**YOUR INSTRUCTIONS**. Report each line below that carries the word "into".

**Records from a data source**.

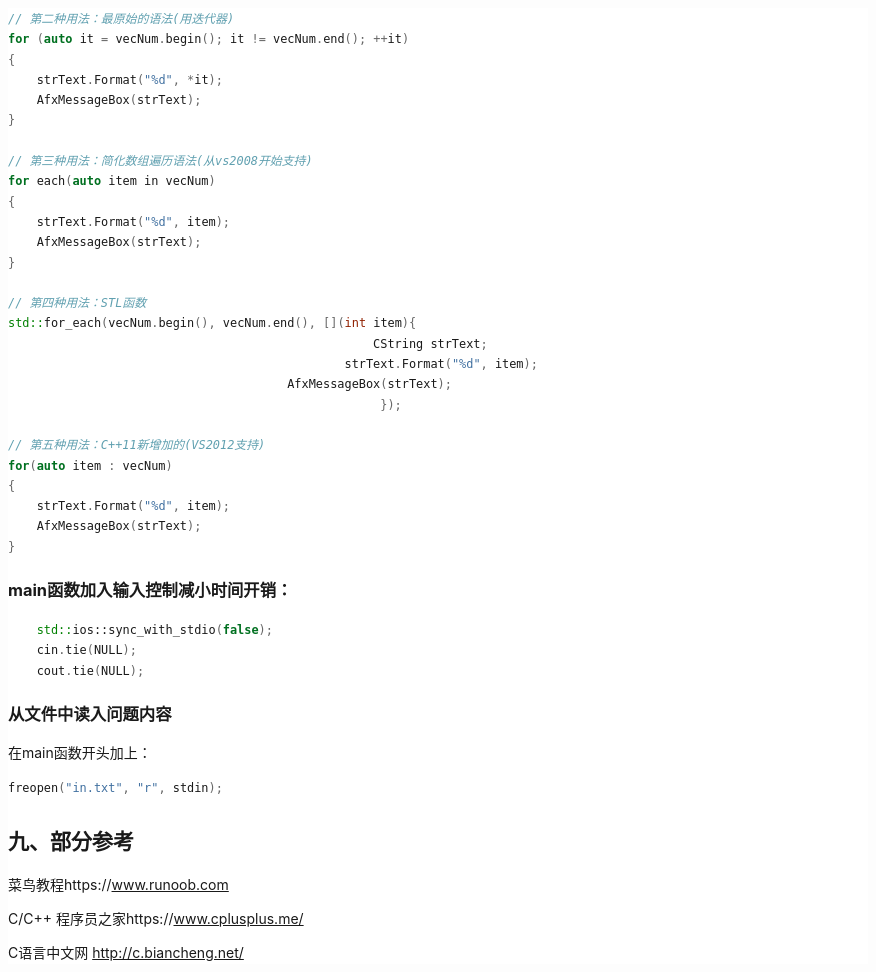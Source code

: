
 ```cpp
// 第二种用法：最原始的语法(用迭代器)  
for (auto it = vecNum.begin(); it != vecNum.end(); ++it)  
{  
    strText.Format("%d", *it);  
    AfxMessageBox(strText);  
}  
  
// 第三种用法：简化数组遍历语法(从vs2008开始支持)  
for each(auto item in vecNum)  
{  
    strText.Format("%d", item);  
    AfxMessageBox(strText);  
}  
  
// 第四种用法：STL函数  
std::for_each(vecNum.begin(), vecNum.end(), [](int item){  
                                                   CString strText;  
                                               strText.Format("%d", item);  
                                       AfxMessageBox(strText);  
                                                    });  
  
// 第五种用法：C++11新增加的(VS2012支持)  
for(auto item : vecNum)  
{  
    strText.Format("%d", item);  
    AfxMessageBox(strText);  
}  
```

### main函数加入输入控制减小时间开销：

```cpp
    std::ios::sync_with_stdio(false);
    cin.tie(NULL);
    cout.tie(NULL);
```

### 从文件中读入问题内容

在main函数开头加上：

```cpp
freopen("in.txt", "r", stdin);
```



## 九、部分参考

菜鸟教程https://www.runoob.com

C/C++ 程序员之家https://www.cplusplus.me/

C语言中文网 http://c.biancheng.net/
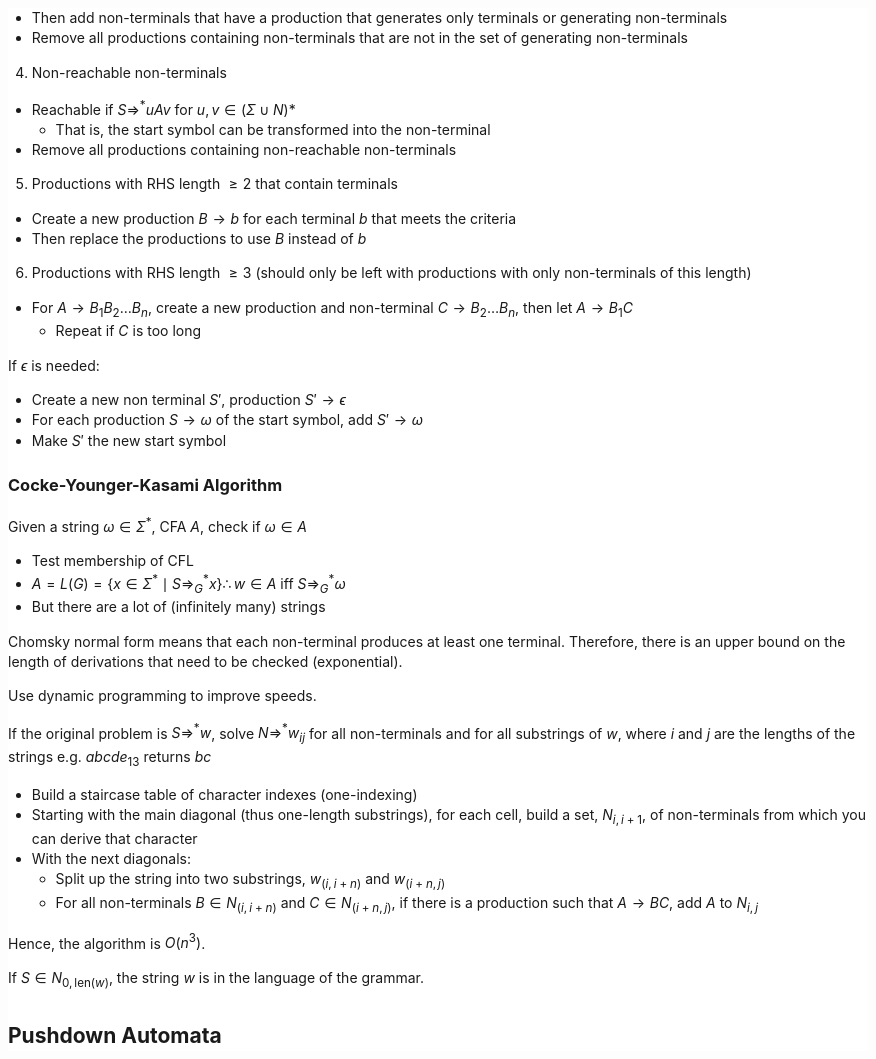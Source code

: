   - Then add non-terminals that have a production that generates only terminals or generating non-terminals
  - Remove all productions containing non-terminals that are not in the set of generating non-terminals
4. Non-reachable non-terminals
  - Reachable if $S \Rightarrow ^* uAv$ for $u, v \in (\Sigma \cup N)*$
    - That is, the start symbol can be transformed into the non-terminal
  - Remove all productions containing non-reachable non-terminals
5. Productions with RHS length $\ge 2$ that contain terminals
  - Create a new production $B \rightarrow b$ for each terminal $b$ that meets the criteria
  - Then replace the productions to use $B$ instead of $b$
6. Productions with RHS length $\ge 3$ (should only be left with productions with only non-terminals of this length)
  - For $A \rightarrow B_1 B_2 \dots B_n$, create a new production and non-terminal $C \rightarrow B_2\dots B_n$, then let $A \rightarrow B_1 C$
    - Repeat if $C$ is too long

If $\epsilon$ is needed:

- Create a new non terminal $S'$, production $S' \rightarrow \epsilon$
- For each production $S \rightarrow \omega$ of the start symbol, add $S' \rightarrow \omega$
- Make $S'$ the new start symbol

### Cocke-Younger-Kasami Algorithm

Given a string $\omega \in \Sigma ^*$, CFA $A$, check if $\omega \in A$

- Test membership of CFL
- $A = L(G) = \{ x \in \Sigma^* \mid S \Rightarrow_G^* x \} \therefore w \in A \text{ iff } S \Rightarrow_G^* \omega$
- But there are a lot of (infinitely many) strings

Chomsky normal form means that each non-terminal produces at least one terminal. Therefore, there is an upper bound on the length of derivations that need to be checked (exponential).

Use dynamic programming to improve speeds.

If the original problem is $S \Rightarrow ^* w$, solve $N \Rightarrow ^* w_{ij}$ for all non-terminals and for all substrings of $w$, where $i$ and $j$ are the lengths of the strings e.g. $abcde_{13}$ returns $bc$

- Build a staircase table of character indexes (one-indexing)
- Starting with the main diagonal (thus one-length substrings), for each cell, build a set, $N_{i, i+1}$, of non-terminals from which you can derive that character
- With the next diagonals:
  - Split up the string into two substrings, $w_(i, i+n)$ and $w_(i+n, j)$
  - For all non-terminals $B \in N_(i, i+n)$ and $C \in N_(i+n, j)$, if there is a production such that $A \rightarrow BC$, add $A$ to $N_{i,j}$

Hence, the algorithm is $O(n^3)$.

If $S \in N_{0, \text{len}(w)}$, the string $w$ is in the language of the grammar.

## Pushdown Automata
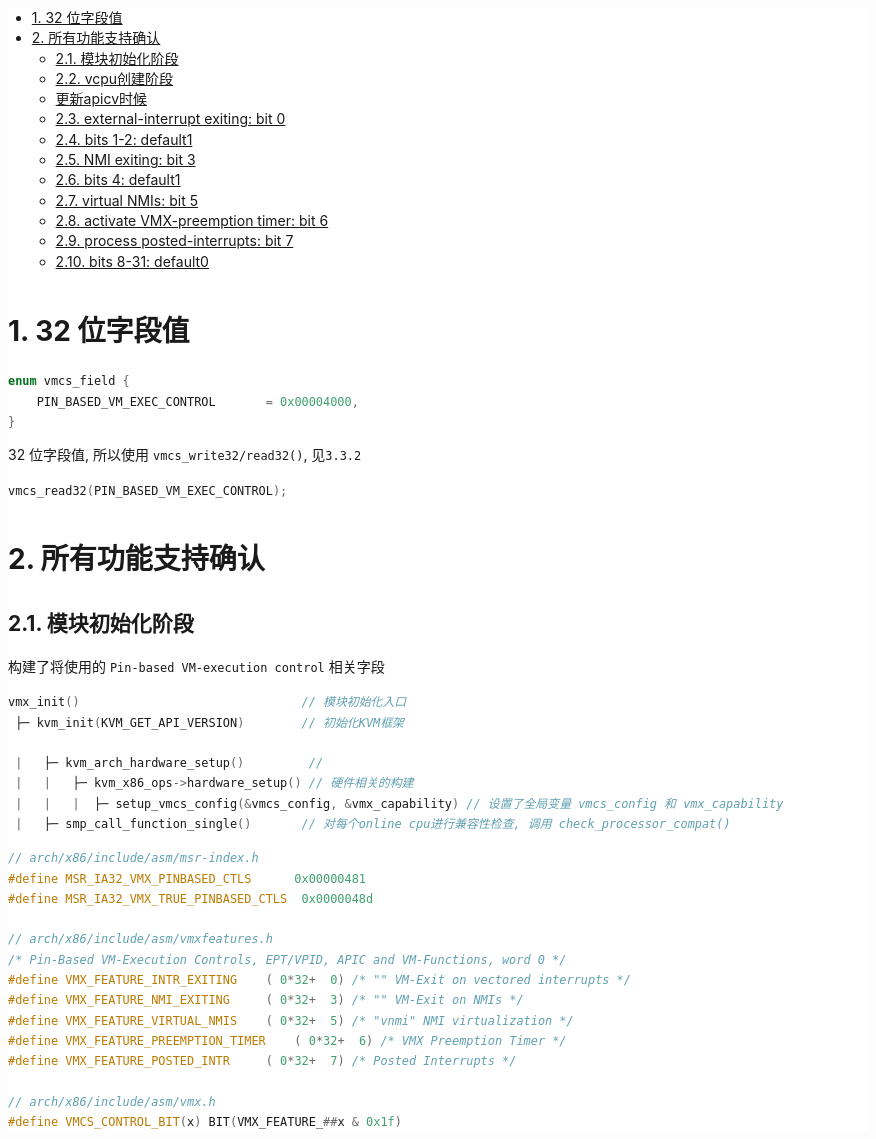 




- [1. 32 位字段值](#1-32-位字段值)
- [2. 所有功能支持确认](#2-所有功能支持确认)
  - [2.1. 模块初始化阶段](#21-模块初始化阶段)
  - [2.2. vcpu创建阶段](#22-vcpu创建阶段)
  - [更新apicv时候](#更新apicv时候)
  - [2.3. external-interrupt exiting: bit 0](#23-external-interrupt-exiting-bit-0)
  - [2.4. bits 1-2: default1](#24-bits-1-2-default1)
  - [2.5. NMI exiting: bit 3](#25-nmi-exiting-bit-3)
  - [2.6. bits 4: default1](#26-bits-4-default1)
  - [2.7. virtual NMIs: bit 5](#27-virtual-nmis-bit-5)
  - [2.8. activate VMX-preemption timer: bit 6](#28-activate-vmx-preemption-timer-bit-6)
  - [2.9. process posted-interrupts: bit 7](#29-process-posted-interrupts-bit-7)
  - [2.10. bits 8-31: default0](#210-bits-8-31-default0)



# 1. 32 位字段值

```cpp
enum vmcs_field {
    PIN_BASED_VM_EXEC_CONTROL       = 0x00004000,
}
```

32 位字段值, 所以使用 `vmcs_write32/read32()`, 见`3.3.2`

```cpp
vmcs_read32(PIN_BASED_VM_EXEC_CONTROL);
```

# 2. 所有功能支持确认

## 2.1. 模块初始化阶段

构建了将使用的 `Pin-based VM-execution control` 相关字段

```cpp
vmx_init()                               // 模块初始化入口
 ├─ kvm_init(KVM_GET_API_VERSION)        // 初始化KVM框架

 |   ├─ kvm_arch_hardware_setup()         // 
 |   |   ├─ kvm_x86_ops->hardware_setup() // 硬件相关的构建
 |   |   |  ├─ setup_vmcs_config(&vmcs_config, &vmx_capability) // 设置了全局变量 vmcs_config 和 vmx_capability
 |   ├─ smp_call_function_single()       // 对每个online cpu进行兼容性检查, 调用 check_processor_compat()
```

```cpp
// arch/x86/include/asm/msr-index.h
#define MSR_IA32_VMX_PINBASED_CTLS      0x00000481
#define MSR_IA32_VMX_TRUE_PINBASED_CTLS  0x0000048d

// arch/x86/include/asm/vmxfeatures.h
/* Pin-Based VM-Execution Controls, EPT/VPID, APIC and VM-Functions, word 0 */
#define VMX_FEATURE_INTR_EXITING    ( 0*32+  0) /* "" VM-Exit on vectored interrupts */
#define VMX_FEATURE_NMI_EXITING     ( 0*32+  3) /* "" VM-Exit on NMIs */
#define VMX_FEATURE_VIRTUAL_NMIS    ( 0*32+  5) /* "vnmi" NMI virtualization */
#define VMX_FEATURE_PREEMPTION_TIMER    ( 0*32+  6) /* VMX Preemption Timer */
#define VMX_FEATURE_POSTED_INTR     ( 0*32+  7) /* Posted Interrupts */

// arch/x86/include/asm/vmx.h
#define VMCS_CONTROL_BIT(x) BIT(VMX_FEATURE_##x & 0x1f)

```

**EXPECTED OUTPUT**.
    - That is, the start symbol can be transformed into the non-terminal
  - Split up the string into two substrings, $w_(i, i+n)$ and $w_(i+n, j)$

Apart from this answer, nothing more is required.